§ Problem
The answer should be every line below, repeated exactly, with the images left out.

§ Given information
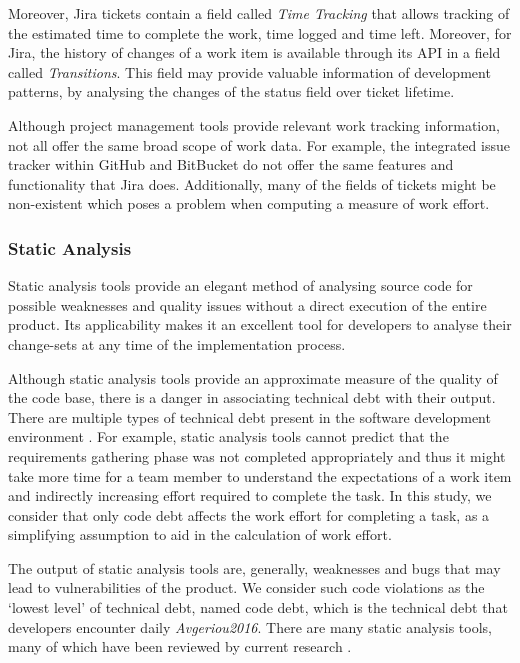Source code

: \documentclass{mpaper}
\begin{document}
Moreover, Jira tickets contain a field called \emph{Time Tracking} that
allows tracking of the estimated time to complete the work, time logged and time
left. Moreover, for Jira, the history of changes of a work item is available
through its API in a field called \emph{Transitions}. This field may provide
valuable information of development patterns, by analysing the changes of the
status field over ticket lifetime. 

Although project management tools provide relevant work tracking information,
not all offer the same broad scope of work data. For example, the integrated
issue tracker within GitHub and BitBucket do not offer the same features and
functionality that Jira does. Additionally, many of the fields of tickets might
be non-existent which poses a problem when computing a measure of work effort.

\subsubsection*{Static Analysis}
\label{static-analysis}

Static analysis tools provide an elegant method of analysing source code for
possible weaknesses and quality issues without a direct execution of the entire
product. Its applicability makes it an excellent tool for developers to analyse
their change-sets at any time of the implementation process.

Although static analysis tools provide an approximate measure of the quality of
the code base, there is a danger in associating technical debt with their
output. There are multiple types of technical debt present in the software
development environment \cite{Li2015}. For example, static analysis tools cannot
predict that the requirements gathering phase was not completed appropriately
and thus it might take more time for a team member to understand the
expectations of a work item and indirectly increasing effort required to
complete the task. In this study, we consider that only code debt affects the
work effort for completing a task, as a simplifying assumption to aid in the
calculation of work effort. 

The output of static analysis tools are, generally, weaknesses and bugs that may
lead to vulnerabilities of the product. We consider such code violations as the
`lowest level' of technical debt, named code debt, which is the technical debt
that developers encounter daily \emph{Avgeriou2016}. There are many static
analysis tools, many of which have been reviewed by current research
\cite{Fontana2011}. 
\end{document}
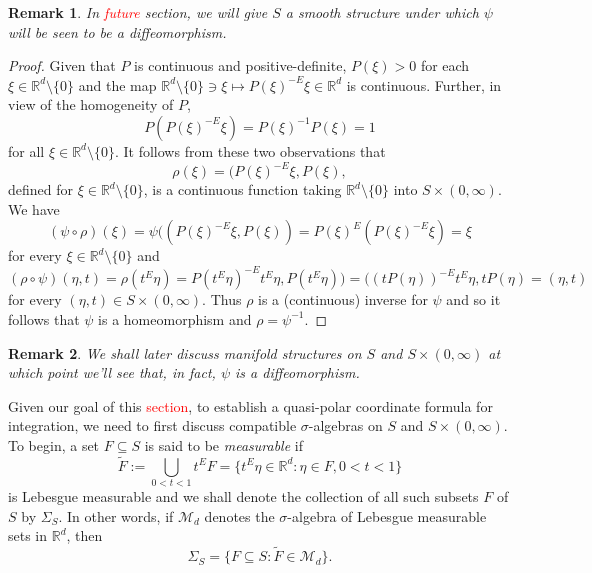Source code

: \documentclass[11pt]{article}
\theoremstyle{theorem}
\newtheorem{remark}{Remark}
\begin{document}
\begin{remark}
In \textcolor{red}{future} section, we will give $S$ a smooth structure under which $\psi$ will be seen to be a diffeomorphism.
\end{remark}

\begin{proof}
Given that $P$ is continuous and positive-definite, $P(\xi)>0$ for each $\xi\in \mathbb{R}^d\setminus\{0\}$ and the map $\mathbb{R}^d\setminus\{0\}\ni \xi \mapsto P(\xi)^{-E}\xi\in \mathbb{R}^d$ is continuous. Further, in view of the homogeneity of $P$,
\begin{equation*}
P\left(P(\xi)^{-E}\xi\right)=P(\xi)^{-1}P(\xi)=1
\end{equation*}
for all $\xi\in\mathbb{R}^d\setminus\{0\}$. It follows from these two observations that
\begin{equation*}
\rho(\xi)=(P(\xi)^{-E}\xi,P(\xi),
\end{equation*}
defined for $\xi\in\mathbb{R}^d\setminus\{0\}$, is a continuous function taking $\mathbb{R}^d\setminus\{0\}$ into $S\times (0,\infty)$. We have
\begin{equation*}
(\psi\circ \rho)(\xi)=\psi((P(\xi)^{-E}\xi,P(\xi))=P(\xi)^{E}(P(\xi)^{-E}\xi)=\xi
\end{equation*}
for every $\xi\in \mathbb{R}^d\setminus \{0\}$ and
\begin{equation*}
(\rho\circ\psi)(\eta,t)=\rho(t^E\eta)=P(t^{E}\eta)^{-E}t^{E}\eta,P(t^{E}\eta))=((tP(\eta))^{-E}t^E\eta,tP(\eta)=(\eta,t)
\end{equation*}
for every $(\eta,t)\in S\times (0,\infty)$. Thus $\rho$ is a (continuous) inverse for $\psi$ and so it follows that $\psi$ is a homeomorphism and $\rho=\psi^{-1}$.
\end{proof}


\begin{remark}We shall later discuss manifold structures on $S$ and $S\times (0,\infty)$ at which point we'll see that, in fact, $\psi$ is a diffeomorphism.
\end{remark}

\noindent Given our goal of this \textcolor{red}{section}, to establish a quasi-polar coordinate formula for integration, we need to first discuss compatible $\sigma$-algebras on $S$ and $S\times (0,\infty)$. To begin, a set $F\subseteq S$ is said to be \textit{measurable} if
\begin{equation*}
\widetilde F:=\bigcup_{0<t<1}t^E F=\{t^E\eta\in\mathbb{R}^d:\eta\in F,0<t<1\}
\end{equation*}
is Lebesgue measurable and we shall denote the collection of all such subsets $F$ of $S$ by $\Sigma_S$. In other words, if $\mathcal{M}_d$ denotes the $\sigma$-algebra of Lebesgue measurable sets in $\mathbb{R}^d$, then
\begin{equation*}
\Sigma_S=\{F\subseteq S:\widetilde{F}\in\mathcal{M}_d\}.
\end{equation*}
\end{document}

§ Task result
Source code

: \documentclass{mpaper}
\begin{document}
Moreover, Jira tickets contain a field called \emph{Time Tracking} that
allows tracking of the estimated time to complete the work, time logged and time
left. Moreover, for Jira, the history of changes of a work item is available
through its API in a field called \emph{Transitions}. This field may provide
valuable information of development patterns, by analysing the changes of the
status field over ticket lifetime. 

Although project management tools provide relevant work tracking information,
not all offer the same broad scope of work data. For example, the integrated
issue tracker within GitHub and BitBucket do not offer the same features and
functionality that Jira does. Additionally, many of the fields of tickets might
be non-existent which poses a problem when computing a measure of work effort.

\subsubsection*{Static Analysis}
\label{static-analysis}

Static analysis tools provide an elegant method of analysing source code for
possible weaknesses and quality issues without a direct execution of the entire
product. Its applicability makes it an excellent tool for developers to analyse
their change-sets at any time of the implementation process.

Although static analysis tools provide an approximate measure of the quality of
the code base, there is a danger in associating technical debt with their
output. There are multiple types of technical debt present in the software
development environment \cite{Li2015}. For example, static analysis tools cannot
predict that the requirements gathering phase was not completed appropriately
and thus it might take more time for a team member to understand the
expectations of a work item and indirectly increasing effort required to
complete the task. In this study, we consider that only code debt affects the
work effort for completing a task, as a simplifying assumption to aid in the
calculation of work effort. 

The output of static analysis tools are, generally, weaknesses and bugs that may
lead to vulnerabilities of the product. We consider such code violations as the
`lowest level' of technical debt, named code debt, which is the technical debt
that developers encounter daily \emph{Avgeriou2016}. There are many static
analysis tools, many of which have been reviewed by current research
\cite{Fontana2011}. 
\end{document}
Source code

: \documentclass[11pt]{article}
\theoremstyle{theorem}
\newtheorem{remark}{Remark}
\begin{document}
\begin{remark}
In \textcolor{red}{future} section, we will give $S$ a smooth structure under which $\psi$ will be seen to be a diffeomorphism.
\end{remark}

\begin{proof}
Given that $P$ is continuous and positive-definite, $P(\xi)>0$ for each $\xi\in \mathbb{R}^d\setminus\{0\}$ and the map $\mathbb{R}^d\setminus\{0\}\ni \xi \mapsto P(\xi)^{-E}\xi\in \mathbb{R}^d$ is continuous. Further, in view of the homogeneity of $P$,
\begin{equation*}
P\left(P(\xi)^{-E}\xi\right)=P(\xi)^{-1}P(\xi)=1
\end{equation*}
for all $\xi\in\mathbb{R}^d\setminus\{0\}$. It follows from these two observations that
\begin{equation*}
\rho(\xi)=(P(\xi)^{-E}\xi,P(\xi),
\end{equation*}
defined for $\xi\in\mathbb{R}^d\setminus\{0\}$, is a continuous function taking $\mathbb{R}^d\setminus\{0\}$ into $S\times (0,\infty)$. We have
\begin{equation*}
(\psi\circ \rho)(\xi)=\psi((P(\xi)^{-E}\xi,P(\xi))=P(\xi)^{E}(P(\xi)^{-E}\xi)=\xi
\end{equation*}
for every $\xi\in \mathbb{R}^d\setminus \{0\}$ and
\begin{equation*}
(\rho\circ\psi)(\eta,t)=\rho(t^E\eta)=P(t^{E}\eta)^{-E}t^{E}\eta,P(t^{E}\eta))=((tP(\eta))^{-E}t^E\eta,tP(\eta)=(\eta,t)
\end{equation*}
for every $(\eta,t)\in S\times (0,\infty)$. Thus $\rho$ is a (continuous) inverse for $\psi$ and so it follows that $\psi$ is a homeomorphism and $\rho=\psi^{-1}$.
\end{proof}


\begin{remark}We shall later discuss manifold structures on $S$ and $S\times (0,\infty)$ at which point we'll see that, in fact, $\psi$ is a diffeomorphism.
\end{remark}

\noindent Given our goal of this \textcolor{red}{section}, to establish a quasi-polar coordinate formula for integration, we need to first discuss compatible $\sigma$-algebras on $S$ and $S\times (0,\infty)$. To begin, a set $F\subseteq S$ is said to be \textit{measurable} if
\begin{equation*}
\widetilde F:=\bigcup_{0<t<1}t^E F=\{t^E\eta\in\mathbb{R}^d:\eta\in F,0<t<1\}
\end{equation*}
is Lebesgue measurable and we shall denote the collection of all such subsets $F$ of $S$ by $\Sigma_S$. In other words, if $\mathcal{M}_d$ denotes the $\sigma$-algebra of Lebesgue measurable sets in $\mathbb{R}^d$, then
\begin{equation*}
\Sigma_S=\{F\subseteq S:\widetilde{F}\in\mathcal{M}_d\}.
\end{equation*}
\end{document}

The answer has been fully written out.